Una norma che lo stesso governo ha poi inserito in un cosiddetto “pacchetto sicurezza” a novembre, approvato in Consiglio dei ministri, ma “mai arrivato in Parlamento”, denuncia la dem Serracchiani, che aggiunge: “Abbiamo chiesto di poter leggere il testo, ma ci è stato detto che non è disponibile. Un vero mistero”. Nessun giallo, assicura invece il sottosegretario leghista all’Interno Nicola Molteni: “Siamo pronti a discutere il provvedimento appena sarà calendarizzato”.

Debora Serracchiani

Oggi il numero maggiore di figli al seguito di madri detenute si trova negli Icam. Regolamentati dal 2011, questi istituti dovrebbero essere distaccati dai penitenziari, ma spesso si trovano al loro interno o nelle vicinanze. Hanno 60 posti in totale e rientrano a tutti gli effetti nel circuito penitenziario. In Italia ce ne sono cinque: a Cagliari, Lauro (provincia di Avellino), Milano,Torino e Venezia. Si distinguono dalle carceri tradizionali perché tentano di essere a misura di bambino: il personale non è in divisa, c’è massima mobilità all’interno e, con l’aiuto dei volontari, i bambini svolgono molte attività fuori.

Ma gli Icam mantengono le caratteristiche di un carcere.

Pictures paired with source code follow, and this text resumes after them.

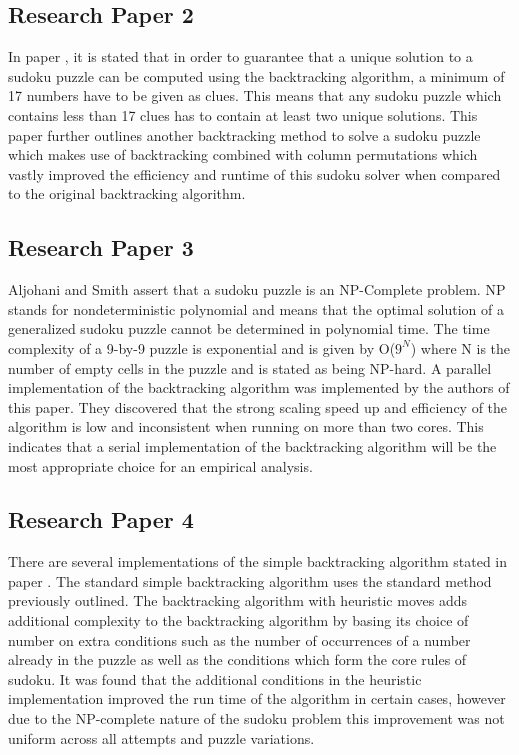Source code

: \documentclass[11pt]{article}
\begin{document}
\subsection{Research Paper 2}
In paper \cite{SJAR}, it is stated that in order to guarantee that a unique solution to a sudoku puzzle can be computed using the backtracking algorithm,
 a minimum of 17 numbers have to be given as clues. This means that any sudoku puzzle which contains less than 17 clues has to contain at least two unique solutions. 
This paper further outlines another backtracking method to solve a sudoku puzzle which makes use of backtracking combined with column permutations which vastly improved the efficiency and
 runtime of this sudoku solver when compared to the original backtracking algorithm.

\subsection{Research Paper 3}
Aljohani and Smith \cite{AAWS} assert that a sudoku puzzle is an NP-Complete problem. 
 NP stands for nondeterministic polynomial and means that the optimal solution of a generalized sudoku puzzle cannot be determined in polynomial time. 
 The time complexity of a 9-by-9 puzzle is exponential and is given by O($9^N$) where N is the number of empty cells in the puzzle and is stated as being NP-hard. 
A parallel implementation of the backtracking algorithm was implemented by the authors of this paper.
 They discovered that the strong scaling speed up and efficiency of the algorithm is low and inconsistent when running on more than two cores. 
 This indicates that a serial implementation of the backtracking algorithm will be the most appropriate choice for an empirical analysis. 


\subsection{Research Paper 4}
There are several implementations of the simple backtracking algorithm stated in paper \cite{LCGL}.
 The standard simple backtracking algorithm uses the standard method previously outlined. The backtracking algorithm with heuristic moves adds additional 
 complexity to the backtracking algorithm by basing its choice of number on extra conditions such as the number of occurrences of a number already in the puzzle as well as the
  conditions which form the core rules of sudoku. 
It was found that the additional conditions in the heuristic implementation improved the run time of the algorithm in certain cases, 
however due to the NP-complete nature of the sudoku problem this improvement was not uniform across all attempts and puzzle variations. 
\end{document}
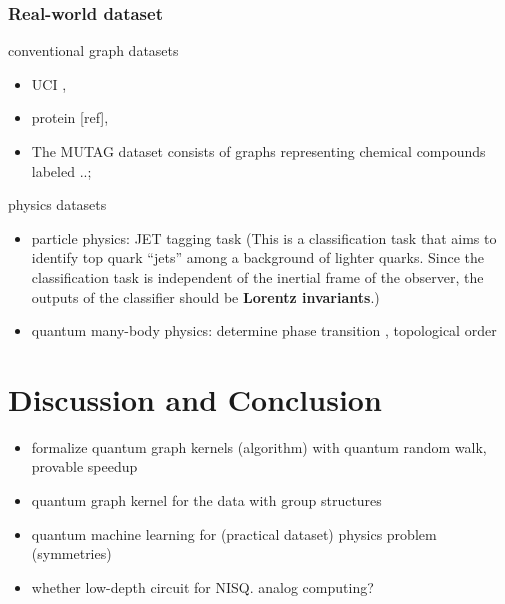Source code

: \subsubsection{Real-world dataset}
conventional graph datasets
\begin{itemize}
	\item UCI \cite{kondorDiffusionKernelsGraphs2002}, 
	\item protein [ref], \cite{jumperHighlyAccurateProtein2021}
	\item The MUTAG dataset consists of graphs representing chemical compounds labeled ..;
\end{itemize}
physics datasets
\begin{itemize}
	\item particle physics: JET tagging task (This is a classification task that aims to identify top quark “jets” among a background of lighter quarks. Since the classification task is independent of the inertial frame of the observer, the outputs of the classifier should be \textbf{Lorentz invariants}.) \cite{bogatskiyLorentzGroupEquivariant2020}

	\item quantum many-body physics: determine phase transition
	\cite{carrasquillaMachineLearningPhases2017},
	topological order
	\cite{congQuantumConvolutionalNeural2019}
\end{itemize}

\section{Discussion and Conclusion}\label{sec:discussion}
\begin{itemize}
	\item formalize quantum graph kernels (algorithm) with quantum random walk, provable speedup
	\item quantum graph kernel for the data with group structures
	\item quantum machine learning for (practical dataset) physics problem (symmetries)
	\item whether low-depth circuit for NISQ. analog computing?
\end{itemize}

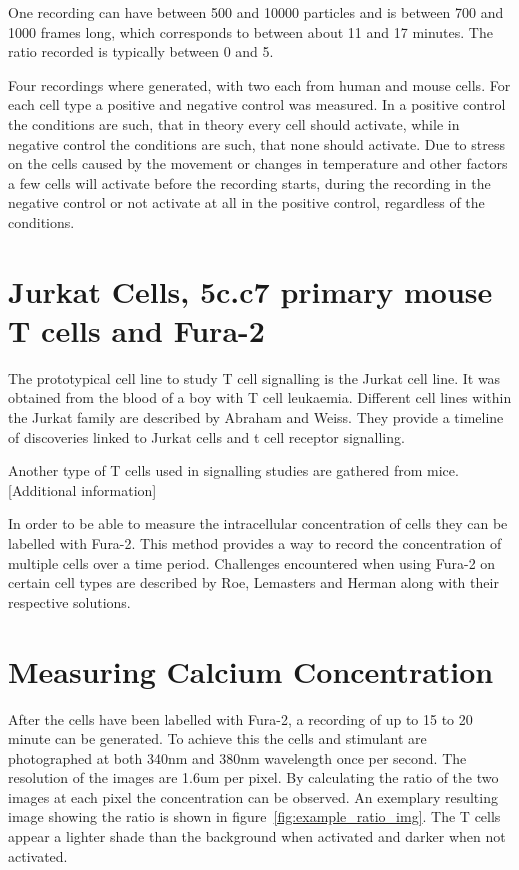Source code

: 
One recording can have between 500 and 10000 particles and is between 700 and 1000 frames long, which corresponds to between about 11 and 17 minutes. The ratio recorded is typically between 0 and 5.

Four recordings where generated, with two each from human and mouse cells. For each cell type a positive and negative control was measured. In a positive control the conditions are such, that in theory every cell should activate, while in negative control the conditions are such, that none should activate. Due to stress on the cells caused by the movement or changes in temperature and other factors a few cells will activate before the recording starts, during the recording in the negative control or not activate at all in the positive control, regardless of the conditions.

\section{Jurkat Cells, 5c.c7 primary mouse T cells and Fura-2}

The prototypical cell line to study T cell signalling is the Jurkat cell line.\cite{morgan2023} It was obtained from the blood of a boy with T cell leukaemia.\cite{schneider1977} Different cell lines within the Jurkat family are described by Abraham and Weiss.\cite{abraham2004} They provide a timeline of discoveries linked to Jurkat cells and t cell receptor signalling.

Another type of T cells used in signalling studies are gathered from mice. [Additional information]

In order to be able to measure the intracellular \Calcium concentration of cells they can be labelled with Fura-2. This method provides a way to record the \Calcium concentration of multiple cells over a time period.\cite{martinez2017} Challenges encountered when using Fura-2 on certain cell types are described by Roe, Lemasters and Herman along with their respective solutions.\cite{roe1990}

\section{Measuring Calcium Concentration}

After the cells have been labelled with Fura-2, a recording of up to 15 to 20 minute can be generated. To achieve this the cells and stimulant are photographed at both 340nm and 380nm wavelength once per second. The resolution of the images are 1.6um per pixel. By calculating the ratio of the two images at each pixel the \Calcium concentration can be observed. An exemplary resulting image showing the ratio is shown in figure~\ref{fig:example_ratio_img}. The T cells appear a lighter shade than the background when activated and darker when not activated.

Anche se alcuni sono organizzati in monolocali o bilocali autonomi, le stanze hanno le sbarre alle finestre, le porte si chiudono a una certa ora, non sono ammessi ospiti se non per i colloqui e si fa largo uso di videosorveglianza. All’Icam di Milano, il primo ad aprire nel 2006, queste storie sono diventate un libro. Si chiama ‘Mamma, dove siamo?’ Molto spesso, infatti, queste donne non hanno il coraggio di spiegare ai propri figli dove si trovano e perché sono in carcere. E così dicono bugie. Più sono reiterate e più si rischia di minare il rapporto con il proprio figlio.

Nel libro le figure che ogni giorno ruotano attorno ai bambini diventano così personaggi della fiaba: la casetta nel bosco è l’Icam, i folletti sono gli agenti della polizia penitenziaria, le fatine del bosco sono le educatrici. E poi c’è il tasso, che rappresenta la Giustizia. “ma perché mamma tu non verrai con me?” “Sai piccola, non sempre si può fare quello che si vuole. Esiste nel bosco un essere molto saggio, il Tasso, che decide quando le mamme dell’Icam possono uscire dalla porta magica”.